(Document images with source code)

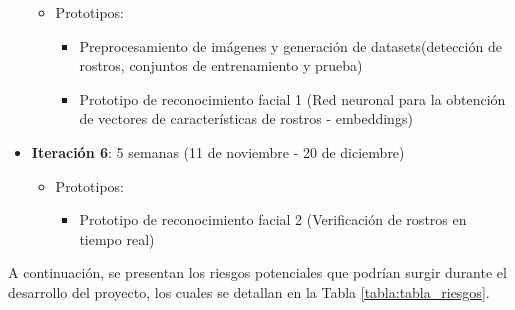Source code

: \begin{itemize}
\begin{itemize}
			\item Prototipos:
			\begin{itemize}
				\item Preprocesamiento de imágenes y generación de datasets(detección de rostros, conjuntos de entrenamiento y prueba)
				\item Prototipo de reconocimiento facial 1 (Red neuronal para la obtención de vectores de características de rostros - embeddings)
			\end{itemize}

		\end{itemize}
		
		\item \textbf{Iteración 6}: 5 semanas (11 de noviembre -  20 de diciembre)
		\begin{itemize}
			\item Prototipos:
			\begin{itemize}
				\item Prototipo de reconocimiento facial 2 (Verificación de rostros en tiempo real)
			\end{itemize}
		\end{itemize}
	\end{itemize}
	
	A continuación, se presentan los riesgos potenciales que podrían surgir durante el desarrollo del proyecto, los cuales se detallan en la Tabla \ref{tabla:tabla_riesgos}.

§ WORK TO BE COMPLETED
An exact copy of every line above, minus the pictures, is the required output.

§ REPLY TO THE EXERCISE
Source code

: \begin{itemize}
\begin{itemize}
			\item Prototipos:
			\begin{itemize}
				\item Preprocesamiento de imágenes y generación de datasets(detección de rostros, conjuntos de entrenamiento y prueba)
				\item Prototipo de reconocimiento facial 1 (Red neuronal para la obtención de vectores de características de rostros - embeddings)
			\end{itemize}

		\end{itemize}
		
		\item \textbf{Iteración 6}: 5 semanas (11 de noviembre -  20 de diciembre)
		\begin{itemize}
			\item Prototipos:
			\begin{itemize}
				\item Prototipo de reconocimiento facial 2 (Verificación de rostros en tiempo real)
			\end{itemize}
		\end{itemize}
	\end{itemize}
	
	A continuación, se presentan los riesgos potenciales que podrían surgir durante el desarrollo del proyecto, los cuales se detallan en la Tabla \ref{tabla:tabla_riesgos}.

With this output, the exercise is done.